▸ **DATASET RECORDS**
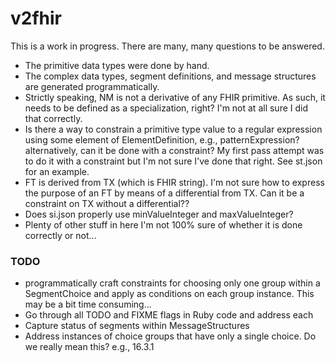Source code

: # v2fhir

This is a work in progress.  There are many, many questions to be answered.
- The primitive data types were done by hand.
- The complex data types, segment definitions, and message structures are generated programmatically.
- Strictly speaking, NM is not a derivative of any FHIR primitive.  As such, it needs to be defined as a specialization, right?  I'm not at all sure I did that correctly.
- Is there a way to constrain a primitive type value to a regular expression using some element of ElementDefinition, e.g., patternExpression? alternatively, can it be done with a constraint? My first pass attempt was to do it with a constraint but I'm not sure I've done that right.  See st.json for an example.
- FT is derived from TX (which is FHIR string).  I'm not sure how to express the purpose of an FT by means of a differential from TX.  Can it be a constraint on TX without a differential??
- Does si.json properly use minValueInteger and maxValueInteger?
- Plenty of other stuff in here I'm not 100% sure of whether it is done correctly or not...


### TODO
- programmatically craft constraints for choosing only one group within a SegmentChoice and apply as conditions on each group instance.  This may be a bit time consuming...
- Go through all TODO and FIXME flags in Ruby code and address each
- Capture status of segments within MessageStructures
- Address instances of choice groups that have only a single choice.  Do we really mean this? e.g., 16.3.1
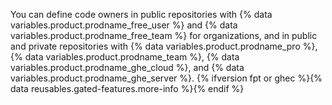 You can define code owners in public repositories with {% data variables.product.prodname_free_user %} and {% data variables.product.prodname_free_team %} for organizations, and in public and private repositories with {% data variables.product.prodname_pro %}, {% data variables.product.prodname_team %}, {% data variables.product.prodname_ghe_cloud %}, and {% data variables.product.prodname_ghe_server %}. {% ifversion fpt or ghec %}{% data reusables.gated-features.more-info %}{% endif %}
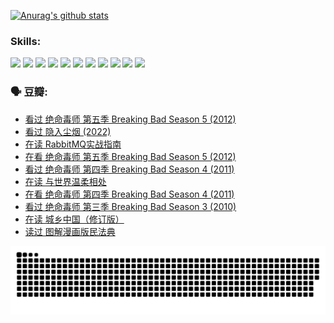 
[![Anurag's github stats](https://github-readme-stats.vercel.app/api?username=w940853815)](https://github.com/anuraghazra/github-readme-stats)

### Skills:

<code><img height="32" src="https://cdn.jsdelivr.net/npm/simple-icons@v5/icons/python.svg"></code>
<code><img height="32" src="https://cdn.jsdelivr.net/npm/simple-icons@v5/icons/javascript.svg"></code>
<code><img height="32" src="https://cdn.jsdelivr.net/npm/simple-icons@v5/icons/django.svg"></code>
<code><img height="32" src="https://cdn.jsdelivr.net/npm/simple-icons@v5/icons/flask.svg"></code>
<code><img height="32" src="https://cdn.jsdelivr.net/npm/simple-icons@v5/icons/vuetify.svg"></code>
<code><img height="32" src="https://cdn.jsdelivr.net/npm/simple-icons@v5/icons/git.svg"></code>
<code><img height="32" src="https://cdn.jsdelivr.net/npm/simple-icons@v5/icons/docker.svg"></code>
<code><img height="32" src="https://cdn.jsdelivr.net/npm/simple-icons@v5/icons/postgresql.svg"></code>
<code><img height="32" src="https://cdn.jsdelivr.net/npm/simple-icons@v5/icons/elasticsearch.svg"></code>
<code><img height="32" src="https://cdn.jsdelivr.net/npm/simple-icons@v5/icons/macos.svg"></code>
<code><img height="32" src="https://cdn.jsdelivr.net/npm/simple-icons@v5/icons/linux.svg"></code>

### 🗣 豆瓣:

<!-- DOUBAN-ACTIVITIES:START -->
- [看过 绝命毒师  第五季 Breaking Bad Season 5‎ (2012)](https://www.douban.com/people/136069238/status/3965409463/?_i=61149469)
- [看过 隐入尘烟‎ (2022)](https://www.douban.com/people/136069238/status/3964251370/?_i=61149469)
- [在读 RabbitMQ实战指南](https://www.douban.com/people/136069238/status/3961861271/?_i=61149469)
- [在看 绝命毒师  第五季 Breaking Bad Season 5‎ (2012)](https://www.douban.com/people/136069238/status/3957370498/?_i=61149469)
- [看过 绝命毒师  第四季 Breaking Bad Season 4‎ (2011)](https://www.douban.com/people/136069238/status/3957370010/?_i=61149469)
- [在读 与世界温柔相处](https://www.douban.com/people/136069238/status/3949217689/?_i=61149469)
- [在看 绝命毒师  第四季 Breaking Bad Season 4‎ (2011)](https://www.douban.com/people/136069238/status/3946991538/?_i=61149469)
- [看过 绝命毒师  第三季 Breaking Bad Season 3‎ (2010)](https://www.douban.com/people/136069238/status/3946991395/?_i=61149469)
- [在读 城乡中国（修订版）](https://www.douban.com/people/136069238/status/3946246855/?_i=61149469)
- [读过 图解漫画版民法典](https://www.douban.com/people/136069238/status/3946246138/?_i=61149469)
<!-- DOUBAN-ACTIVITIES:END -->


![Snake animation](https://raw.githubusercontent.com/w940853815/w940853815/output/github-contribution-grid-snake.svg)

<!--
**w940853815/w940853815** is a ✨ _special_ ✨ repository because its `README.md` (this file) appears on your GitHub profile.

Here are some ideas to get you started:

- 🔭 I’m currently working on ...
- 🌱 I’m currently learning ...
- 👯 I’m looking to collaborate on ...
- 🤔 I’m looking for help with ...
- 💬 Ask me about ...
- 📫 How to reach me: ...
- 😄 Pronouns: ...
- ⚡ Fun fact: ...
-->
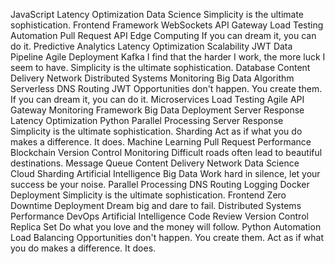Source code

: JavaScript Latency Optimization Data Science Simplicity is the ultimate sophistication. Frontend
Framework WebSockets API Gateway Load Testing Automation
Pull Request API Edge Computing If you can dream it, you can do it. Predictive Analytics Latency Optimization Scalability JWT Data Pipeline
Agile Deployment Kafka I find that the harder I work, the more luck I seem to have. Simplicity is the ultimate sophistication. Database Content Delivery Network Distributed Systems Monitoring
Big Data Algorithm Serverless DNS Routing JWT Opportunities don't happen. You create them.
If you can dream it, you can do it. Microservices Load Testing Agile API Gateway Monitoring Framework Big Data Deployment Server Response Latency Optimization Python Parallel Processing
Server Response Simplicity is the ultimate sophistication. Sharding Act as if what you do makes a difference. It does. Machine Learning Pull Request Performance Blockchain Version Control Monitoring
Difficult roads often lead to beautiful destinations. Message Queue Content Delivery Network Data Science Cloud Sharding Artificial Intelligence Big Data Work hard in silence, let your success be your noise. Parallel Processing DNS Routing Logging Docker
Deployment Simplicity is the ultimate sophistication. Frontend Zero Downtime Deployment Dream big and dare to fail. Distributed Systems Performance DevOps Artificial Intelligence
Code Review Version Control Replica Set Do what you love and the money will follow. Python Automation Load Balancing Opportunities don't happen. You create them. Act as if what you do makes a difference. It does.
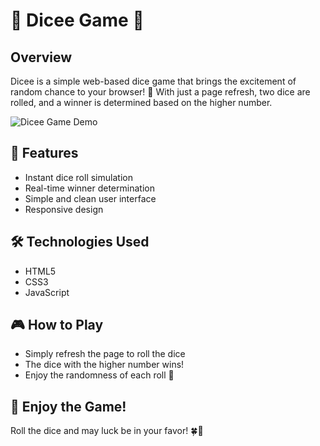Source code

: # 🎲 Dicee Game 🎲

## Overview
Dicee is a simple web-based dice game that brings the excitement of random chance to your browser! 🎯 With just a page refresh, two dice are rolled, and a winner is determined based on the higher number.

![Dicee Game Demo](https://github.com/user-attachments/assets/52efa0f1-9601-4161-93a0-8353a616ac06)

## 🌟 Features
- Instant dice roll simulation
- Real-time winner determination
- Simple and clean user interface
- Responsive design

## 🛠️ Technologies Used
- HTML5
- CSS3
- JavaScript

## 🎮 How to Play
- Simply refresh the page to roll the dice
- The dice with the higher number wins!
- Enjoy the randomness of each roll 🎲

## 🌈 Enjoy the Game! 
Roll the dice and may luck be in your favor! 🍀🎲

▸ **WORK INSTRUCTIONS**
The whole listing above must be returned exactly as written, with no pictures carried over.

▸ **WRITTEN SOLUTION**
Source code

: # v2fhir

This is a work in progress.  There are many, many questions to be answered.
- The primitive data types were done by hand.
- The complex data types, segment definitions, and message structures are generated programmatically.
- Strictly speaking, NM is not a derivative of any FHIR primitive.  As such, it needs to be defined as a specialization, right?  I'm not at all sure I did that correctly.
- Is there a way to constrain a primitive type value to a regular expression using some element of ElementDefinition, e.g., patternExpression? alternatively, can it be done with a constraint? My first pass attempt was to do it with a constraint but I'm not sure I've done that right.  See st.json for an example.
- FT is derived from TX (which is FHIR string).  I'm not sure how to express the purpose of an FT by means of a differential from TX.  Can it be a constraint on TX without a differential??
- Does si.json properly use minValueInteger and maxValueInteger?
- Plenty of other stuff in here I'm not 100% sure of whether it is done correctly or not...


### TODO
- programmatically craft constraints for choosing only one group within a SegmentChoice and apply as conditions on each group instance.  This may be a bit time consuming...
- Go through all TODO and FIXME flags in Ruby code and address each
- Capture status of segments within MessageStructures
- Address instances of choice groups that have only a single choice.  Do we really mean this? e.g., 16.3.1
 You can define code owners in public repositories with {% data variables.product.prodname_free_user %} and {% data variables.product.prodname_free_team %} for organizations, and in public and private repositories with {% data variables.product.prodname_pro %}, {% data variables.product.prodname_team %}, {% data variables.product.prodname_ghe_cloud %}, and {% data variables.product.prodname_ghe_server %}. {% ifversion fpt or ghec %}{% data reusables.gated-features.more-info %}{% endif %}
[![Anurag's github stats](https://github-readme-stats.vercel.app/api?username=w940853815)](https://github.com/anuraghazra/github-readme-stats)

### Skills:

<code><img height="32" src="https://cdn.jsdelivr.net/npm/simple-icons@v5/icons/python.svg"></code>
<code><img height="32" src="https://cdn.jsdelivr.net/npm/simple-icons@v5/icons/javascript.svg"></code>
<code><img height="32" src="https://cdn.jsdelivr.net/npm/simple-icons@v5/icons/django.svg"></code>
<code><img height="32" src="https://cdn.jsdelivr.net/npm/simple-icons@v5/icons/flask.svg"></code>
<code><img height="32" src="https://cdn.jsdelivr.net/npm/simple-icons@v5/icons/vuetify.svg"></code>
<code><img height="32" src="https://cdn.jsdelivr.net/npm/simple-icons@v5/icons/git.svg"></code>
<code><img height="32" src="https://cdn.jsdelivr.net/npm/simple-icons@v5/icons/docker.svg"></code>
<code><img height="32" src="https://cdn.jsdelivr.net/npm/simple-icons@v5/icons/postgresql.svg"></code>
<code><img height="32" src="https://cdn.jsdelivr.net/npm/simple-icons@v5/icons/elasticsearch.svg"></code>
<code><img height="32" src="https://cdn.jsdelivr.net/npm/simple-icons@v5/icons/macos.svg"></code>
<code><img height="32" src="https://cdn.jsdelivr.net/npm/simple-icons@v5/icons/linux.svg"></code>

### 🗣 豆瓣:

<!-- DOUBAN-ACTIVITIES:START -->
- [看过 绝命毒师  第五季 Breaking Bad Season 5‎ (2012)](https://www.douban.com/people/136069238/status/3965409463/?_i=61149469)
- [看过 隐入尘烟‎ (2022)](https://www.douban.com/people/136069238/status/3964251370/?_i=61149469)
- [在读 RabbitMQ实战指南](https://www.douban.com/people/136069238/status/3961861271/?_i=61149469)
- [在看 绝命毒师  第五季 Breaking Bad Season 5‎ (2012)](https://www.douban.com/people/136069238/status/3957370498/?_i=61149469)
- [看过 绝命毒师  第四季 Breaking Bad Season 4‎ (2011)](https://www.douban.com/people/136069238/status/3957370010/?_i=61149469)
- [在读 与世界温柔相处](https://www.douban.com/people/136069238/status/3949217689/?_i=61149469)
- [在看 绝命毒师  第四季 Breaking Bad Season 4‎ (2011)](https://www.douban.com/people/136069238/status/3946991538/?_i=61149469)
- [看过 绝命毒师  第三季 Breaking Bad Season 3‎ (2010)](https://www.douban.com/people/136069238/status/3946991395/?_i=61149469)
- [在读 城乡中国（修订版）](https://www.douban.com/people/136069238/status/3946246855/?_i=61149469)
- [读过 图解漫画版民法典](https://www.douban.com/people/136069238/status/3946246138/?_i=61149469)
<!-- DOUBAN-ACTIVITIES:END -->


![Snake animation](https://raw.githubusercontent.com/w940853815/w940853815/output/github-contribution-grid-snake.svg)

<!--
**w940853815/w940853815** is a ✨ _special_ ✨ repository because its `README.md` (this file) appears on your GitHub profile.

Here are some ideas to get you started:

- 🔭 I’m currently working on ...
- 🌱 I’m currently learning ...
- 👯 I’m looking to collaborate on ...
- 🤔 I’m looking for help with ...
- 💬 Ask me about ...
- 📫 How to reach me: ...
- 😄 Pronouns: ...
- ⚡ Fun fact: ...
-->
Source code

: JavaScript Latency Optimization Data Science Simplicity is the ultimate sophistication. Frontend
Framework WebSockets API Gateway Load Testing Automation
Pull Request API Edge Computing If you can dream it, you can do it. Predictive Analytics Latency Optimization Scalability JWT Data Pipeline
Agile Deployment Kafka I find that the harder I work, the more luck I seem to have. Simplicity is the ultimate sophistication. Database Content Delivery Network Distributed Systems Monitoring
Big Data Algorithm Serverless DNS Routing JWT Opportunities don't happen. You create them.
If you can dream it, you can do it. Microservices Load Testing Agile API Gateway Monitoring Framework Big Data Deployment Server Response Latency Optimization Python Parallel Processing
Server Response Simplicity is the ultimate sophistication. Sharding Act as if what you do makes a difference. It does. Machine Learning Pull Request Performance Blockchain Version Control Monitoring
Difficult roads often lead to beautiful destinations. Message Queue Content Delivery Network Data Science Cloud Sharding Artificial Intelligence Big Data Work hard in silence, let your success be your noise. Parallel Processing DNS Routing Logging Docker
Deployment Simplicity is the ultimate sophistication. Frontend Zero Downtime Deployment Dream big and dare to fail. Distributed Systems Performance DevOps Artificial Intelligence
Code Review Version Control Replica Set Do what you love and the money will follow. Python Automation Load Balancing Opportunities don't happen. You create them. Act as if what you do makes a difference. It does.
Source code

: # 🎲 Dicee Game 🎲

## Overview
Dicee is a simple web-based dice game that brings the excitement of random chance to your browser! 🎯 With just a page refresh, two dice are rolled, and a winner is determined based on the higher number.

![Dicee Game Demo](https://github.com/user-attachments/assets/52efa0f1-9601-4161-93a0-8353a616ac06)

## 🌟 Features
- Instant dice roll simulation
- Real-time winner determination
- Simple and clean user interface
- Responsive design

## 🛠️ Technologies Used
- HTML5
- CSS3
- JavaScript

## 🎮 How to Play
- Simply refresh the page to roll the dice
- The dice with the higher number wins!
- Enjoy the randomness of each roll 🎲

## 🌈 Enjoy the Game! 
Roll the dice and may luck be in your favor! 🍀🎲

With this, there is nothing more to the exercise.